Weekend Whipper: Defying The Laws of Tradition
Tyler Beres pumps out at the second-to-last bolt of To Defy The Laws of Tradition (5.10a), Left Flank, Red River Gorge, Kentucky.
"I freaked out when I went to clip and realized I was about to back clip because the draw was twisted," Beres says. With the rope still in hand, he yelled
"take" because he didn't think he could make the clip, he says, right before he fell.

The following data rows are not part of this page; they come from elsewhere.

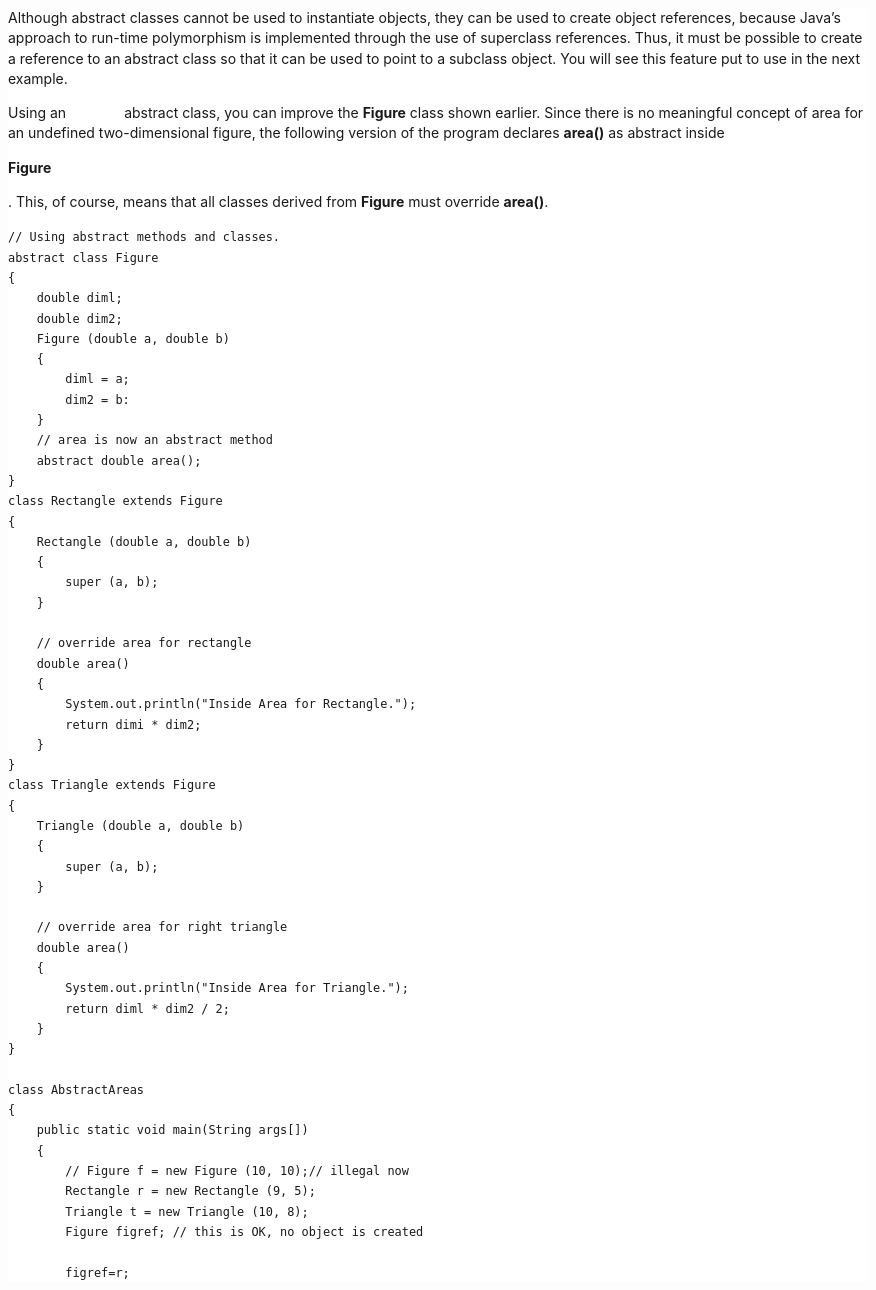 Although abstract classes cannot be used to instantiate objects, they can be used to create object references, because Java’s approach to run-time polymorphism is implemented through the use of superclass references. Thus, it must be possible to create a reference to an abstract class so that it can be used to point to a subclass object. You will see this feature put to use in the next example.

Using an        `       ` abstract class, you can improve the **Figure** class shown earlier. Since there is no meaningful concept of area for an undefined two-dimensional figure, the following version of the program declares **area()** as abstract inside  

**Figure**

. This, of course, means that all classes derived from **Figure** must override **area()**.  
```
// Using abstract methods and classes. 
abstract class Figure 
{
    double diml; 
    double dim2;
    Figure (double a, double b) 
    {
        diml = a;
        dim2 = b:
    }
    // area is now an abstract method 
    abstract double area();
}
class Rectangle extends Figure 
{
    Rectangle (double a, double b) 
    {
        super (a, b);
    }

    // override area for rectangle 
    double area() 
    {
        System.out.println("Inside Area for Rectangle."); 
        return dimi * dim2;
    }
}
class Triangle extends Figure 
{
    Triangle (double a, double b) 
    {
        super (a, b);
    }

    // override area for right triangle 
    double area()
    {
        System.out.println("Inside Area for Triangle."); 
        return diml * dim2 / 2;
    }
}

class AbstractAreas 
{
    public static void main(String args[]) 
    { 
        // Figure f = new Figure (10, 10);// illegal now 
        Rectangle r = new Rectangle (9, 5); 
        Triangle t = new Triangle (10, 8);
        Figure figref; // this is OK, no object is created
        
        figref=r;
```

Lesson: Yell falling not take, if you’re above the last bolt or piece of gear and about to whip. Saying “take” informs your belayer to
suck in slack as quickly as possible, which, if you’re above the last piece of pro, could pull you off the wall prematurely and could lead to a harder
and more dangerous fall, depending on the route. “Falling” will prompt the belayer to be ready for a fall and manage the slack accordingly, whether
a soft or hard catch is required.
And for the sake of all things good in this world, DO NOT YELL "TAKE" WHEN YOU’RE ABOVE GEAR AND THE ROPE IS IN YOUR HAND! Fortunately, Tyler's stubborn
belayer did not listen and insisted "No, get it," instead of yanking Tyler from the wall.
In this situation, Tyler should have dropped the rope, lowered those chicken wings and yelled "falling". His belayer—hopefully—would have recognized
the extra slack in the system and reeled it in in time. Tyler then could have dropped in a controlled manner, for a shorter distance, and probably
wouldn’t have smashed his ankle. Moreover, if he had managed to make the clip the first time, he wouldn't have been in this situation in the first
place. Read Clip Like A Pro - 5 Tips from Sasha DiGiulian and Sean McColl for more clipping tips.
After the fall, Tyler thought that he might have broken something, but "I was lucky enough to walk away with just a sprained ankle,” he says.
Happy Friday and climb safe this weekend!